Information Start Marker
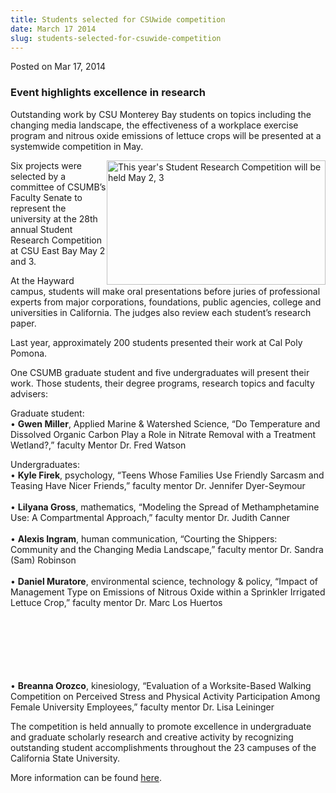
 ```yaml
---
title: Students selected for CSUwide competition
date: March 17 2014
slug: students-selected-for-csuwide-competition
---
```


 



<span class="date">Posted on Mar 17, 2014    </span>
<h3>Event highlights excellence in research</h3>
<p>Outstanding work by CSU Monterey Bay students on topics
including the changing media landscape, the effectiveness of a
workplace exercise program and nitrous oxide emissions of lettuce
crops will be presented at a systemwide competition in May.</p>
<p><img alt="This year&apos;s Student Research Competition will be held May 2, 3" src="https://news.csumb.edu/sites/default/files/65/attachments/news/images/research.jpg" style="width:350px; height:199px; float:right">Six projects were
selected by a committee of CSUMB&#x2019;s Faculty Senate to represent the
university at the 28th annual Student Research Competition at CSU
East Bay May 2 and 3.</img></p>
<p>At the Hayward campus, students will make oral presentations
before juries of professional experts from major corporations,
foundations, public agencies, college and universities in
California. The judges also review each student&#x2019;s research
paper.</p>
<p>Last year, approximately 200 students presented their work at
Cal Poly Pomona.</p>
<p>One CSUMB graduate student and five undergraduates will present
their work. Those students, their degree programs, research topics
and faculty advisers:</p>
<p>Graduate student:<br>
&#x2022; <strong>Gwen Miller</strong>, Applied Marine &amp; Watershed
Science, &#x201C;Do Temperature and Dissolved Organic Carbon Play a Role
in Nitrate Removal with a Treatment Wetland?,&#x201D; faculty Mentor Dr.
Fred Watson</br></p>
<p>Undergraduates:<br>
&#x2022; <strong>Kyle Firek</strong>, psychology, &#x201C;Teens Whose Families
Use Friendly Sarcasm and Teasing Have Nicer Friends,&#x201D; faculty
mentor Dr. Jennifer Dyer-Seymour<br>
<br>
&#x2022; <strong>Lilyana Gross</strong>, mathematics, &#x201C;Modeling the Spread
of Methamphetamine Use: A Compartmental Approach,&#x201D; faculty mentor
Dr. Judith Canner<br>
<br>
&#x2022; <strong>Alexis Ingram</strong>, human communication, &#x201C;Courting
the Shippers: Community and the Changing Media Landscape,&#x201D; faculty
mentor Dr. Sandra (Sam) Robinson<br>
<br>
&#x2022; <strong>Daniel Muratore</strong>, environmental science,
technology &amp; policy, &#x201C;Impact of Management Type on Emissions of
Nitrous Oxide within a Sprinkler Irrigated Lettuce Crop,&#x201D; faculty
mentor Dr. Marc Los Huertos</br></br></br></br></br></br></br></p>
<p>&#x2022; <strong>Breanna Orozco</strong>, kinesiology, &#x201C;Evaluation of a
Worksite-Based Walking Competition on Perceived Stress and Physical
Activity Participation Among Female University Employees,&#x201D; faculty
mentor Dr. Lisa Leininger</p>
<p>The competition is held annually to promote excellence in
undergraduate and graduate scholarly research and creative activity
by recognizing outstanding student accomplishments throughout the
23 campuses of the California State University.</p>
<p>More information can be found <a href="https://www20.csueastbay.edu/orsp/csr/research-competition.html" rel="nofollow">here</a>.</p>
<p><br>
&#xA0;</br></p>





 
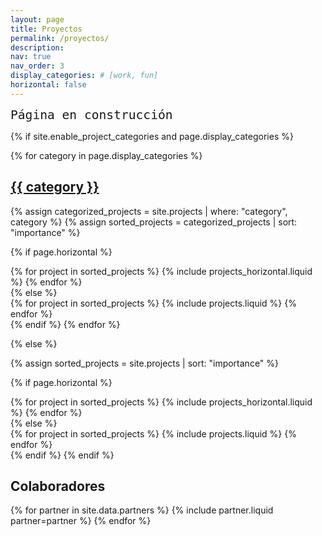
 ```yaml
---
layout: page
title: Proyectos
permalink: /proyectos/
description: 
nav: true
nav_order: 3
display_categories: # [work, fun]
horizontal: false
---
```


<!-- pages/projects.md -->
<div class="projects">

<code style="font-size: 1.4em">Página en construcción</code>
<p></p>

{% if site.enable_project_categories and page.display_categories %}
  <!-- Display categorized projects -->
  {% for category in page.display_categories %}
  <a id="{{ category }}" href=".#{{ category }}">
    <h2 class="category">{{ category }}</h2>
  </a>
  {% assign categorized_projects = site.projects | where: "category", category %}
  {% assign sorted_projects = categorized_projects | sort: "importance" %}
  <!-- Generate cards for each project -->
  {% if page.horizontal %}
  <div class="container">
    <div class="row row-cols-1 row-cols-md-2">
    {% for project in sorted_projects %}
      {% include projects_horizontal.liquid %}
    {% endfor %}
    </div>
  </div>
  {% else %}
  <div class="row row-cols-1 row-cols-md-3">
    {% for project in sorted_projects %}
      {% include projects.liquid %}
    {% endfor %}
  </div>
  {% endif %}
  {% endfor %}

{% else %}

<!-- Display projects without categories -->

{% assign sorted_projects = site.projects | sort: "importance" %}

  <!-- Generate cards for each project -->

{% if page.horizontal %}

  <div class="container">
    <div class="row row-cols-1 row-cols-md-2">
    {% for project in sorted_projects %}
      {% include projects_horizontal.liquid %}
    {% endfor %}
    </div>
  </div>
  {% else %}
  <div class="row row-cols-1 row-cols-md-3">
    {% for project in sorted_projects %}
      {% include projects.liquid %}
    {% endfor %}
  </div>
  {% endif %}
{% endif %}
</div>

<div class="projects">
  <h2 class="category">Colaboradores</h2>
  <div class="container">
    <div class="row row-cols-1 row-cols-md-5">
      {% for partner in site.data.partners %}
        {% include partner.liquid partner=partner %}
      {% endfor %}
    </div>
  </div>
</div>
Information End Marker
### [Task]
Please copy the lines above from the line with "Cal Poly Pomona.</p>" up to and including the line with "Use Friendly Sarcasm", exactly as written and with nothing else.

### [Solution below]
Cal Poly Pomona.</p>
<p>One CSUMB graduate student and five undergraduates will present
their work. Those students, their degree programs, research topics
and faculty advisers:</p>
<p>Graduate student:<br>
&#x2022; <strong>Gwen Miller</strong>, Applied Marine &amp; Watershed
Science, &#x201C;Do Temperature and Dissolved Organic Carbon Play a Role
in Nitrate Removal with a Treatment Wetland?,&#x201D; faculty Mentor Dr.
Fred Watson</br></p>
<p>Undergraduates:<br>
&#x2022; <strong>Kyle Firek</strong>, psychology, &#x201C;Teens Whose Families
Use Friendly Sarcasm and Teasing Have Nicer Friends,&#x201D; faculty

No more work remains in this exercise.